No 163, décembre 2019

Université

Origines du langage : au début était la syntaxe

Singe
Photo: Corinne Ackermann

Les grands singes seraient capables d’analyser la causalité dans les événements qu’ils observent, une capacité qui servirait de base pour l’évolution de la syntaxe du langage humain. C’est l’hypothèse que formule aujourd’hui le primatologue Klaus Zuberbühler, professeur à l’Université de Neuchâtel, dans un article d’opinion de la revue britannique Philosophical Transactions, éditée par la prestigieuse Royal Society depuis 1665. Dans un numéro spécial, celle-ci a rassemblé des réflexions de spécialistes mondialement reconnus sur ce que la communication animale peut nous apprendre à propos du langage humain.

Quand ils sont exposés à un nouvel événement, certains grands singes (chimpanzés ou gorilles, par exemple) ne se contentent pas de laisser se dérouler l’action sous leurs yeux de manière passive, rappelle Klaus Zuberbühler. Leur premier réflexe est de déterminer « qui a fait quoi à qui », avant tout processus de communication.

La notion même de syntaxe est donc apparue bien avant le langage proprement dit. Elle est liée au besoin d’identifier les acteurs d’une action et les éléments sur lesquels elle porte. Cette façon de regarder le monde est la même pour tous les primates supérieurs, qu’ils soient humains ou non humains, observe Klaus Zuberbühler.

Etonnamment, les capacités syntaxiques des grands singes cacheraient déjà les prémisses de la grammaire humaine commune à toutes les langues. «Pour décrire un événement, on a toujours besoin d’identifier le sujet, le verbe qui décrit l’action, et le complément indiquant qui est la cible de l’action, illustre le primatologue. Prenons un gorille qui entend le bruit d’une branche heurtant le sol. L’animal prend conscience de la scène en identifiant le sujet comme la branche d’un arbre, sa chute comme l’action et enfin le sol comme la cible.»

Pour vérifier cette hypothèse, Klaus Zuberbühler a lancé des recherches en collaboration avec le zoo de Bâle sur des orangs-outans, des chimpanzés et des gorilles. Il est également associé dans ce projet à l’ISLE, un Centre interdisciplinaire de compétences sur l’évolution du langage à l’Université de Zurich.
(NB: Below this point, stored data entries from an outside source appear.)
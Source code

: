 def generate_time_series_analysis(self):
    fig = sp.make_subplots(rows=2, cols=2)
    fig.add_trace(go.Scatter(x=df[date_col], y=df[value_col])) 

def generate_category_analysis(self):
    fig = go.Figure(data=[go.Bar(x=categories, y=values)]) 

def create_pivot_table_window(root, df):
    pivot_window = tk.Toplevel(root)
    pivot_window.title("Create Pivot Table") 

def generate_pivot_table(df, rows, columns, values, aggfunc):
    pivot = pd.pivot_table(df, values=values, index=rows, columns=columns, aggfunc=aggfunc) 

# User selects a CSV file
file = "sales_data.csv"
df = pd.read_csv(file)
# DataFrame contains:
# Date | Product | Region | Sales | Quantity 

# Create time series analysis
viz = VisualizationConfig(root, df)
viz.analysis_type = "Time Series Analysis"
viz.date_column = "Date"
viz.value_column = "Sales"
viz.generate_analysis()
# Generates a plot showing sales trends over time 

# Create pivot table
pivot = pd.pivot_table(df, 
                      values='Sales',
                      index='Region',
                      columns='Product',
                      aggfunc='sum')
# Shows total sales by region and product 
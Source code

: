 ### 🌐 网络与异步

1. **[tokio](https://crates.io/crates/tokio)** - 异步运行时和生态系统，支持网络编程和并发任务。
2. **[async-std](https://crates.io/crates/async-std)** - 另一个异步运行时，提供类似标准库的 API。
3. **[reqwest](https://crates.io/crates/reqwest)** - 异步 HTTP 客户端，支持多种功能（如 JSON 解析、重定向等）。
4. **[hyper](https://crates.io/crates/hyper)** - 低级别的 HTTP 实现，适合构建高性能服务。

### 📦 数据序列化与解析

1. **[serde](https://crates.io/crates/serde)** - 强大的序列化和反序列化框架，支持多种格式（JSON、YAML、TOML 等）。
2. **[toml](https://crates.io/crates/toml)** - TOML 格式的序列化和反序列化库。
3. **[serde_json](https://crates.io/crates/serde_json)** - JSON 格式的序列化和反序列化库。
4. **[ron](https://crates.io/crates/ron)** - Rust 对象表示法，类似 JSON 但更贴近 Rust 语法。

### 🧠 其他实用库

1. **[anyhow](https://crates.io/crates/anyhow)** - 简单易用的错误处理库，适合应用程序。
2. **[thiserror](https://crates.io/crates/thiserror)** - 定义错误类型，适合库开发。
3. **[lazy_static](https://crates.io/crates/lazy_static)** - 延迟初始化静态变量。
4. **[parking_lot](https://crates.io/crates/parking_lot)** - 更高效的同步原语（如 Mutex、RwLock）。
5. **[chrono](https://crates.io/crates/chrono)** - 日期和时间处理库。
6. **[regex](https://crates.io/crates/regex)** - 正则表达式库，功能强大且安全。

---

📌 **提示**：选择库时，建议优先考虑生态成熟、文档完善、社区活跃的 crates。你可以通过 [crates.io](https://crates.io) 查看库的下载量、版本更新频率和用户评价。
Les expériences consistent notamment à enregistrer les mouvements des yeux (eye tracking) d’un orang-outan regardant une scène d’action sur un écran, ce qui permet de déterminer l’ordre dans lequel le primate perçoit les événements qui se succèdent devant lui. A ce stade, les scientifiques vont tester les capacités syntaxiques des primates au niveau de la perception. Quant à savoir s’ils sont capables de la communiquer aux autres congénères par une succession spécifique de leurs cris, il est encore trop tôt pour l’envisager.

Klaus Zuberbühler, Syntax and compositionality in animal communication, Phil Trans B, November 2019.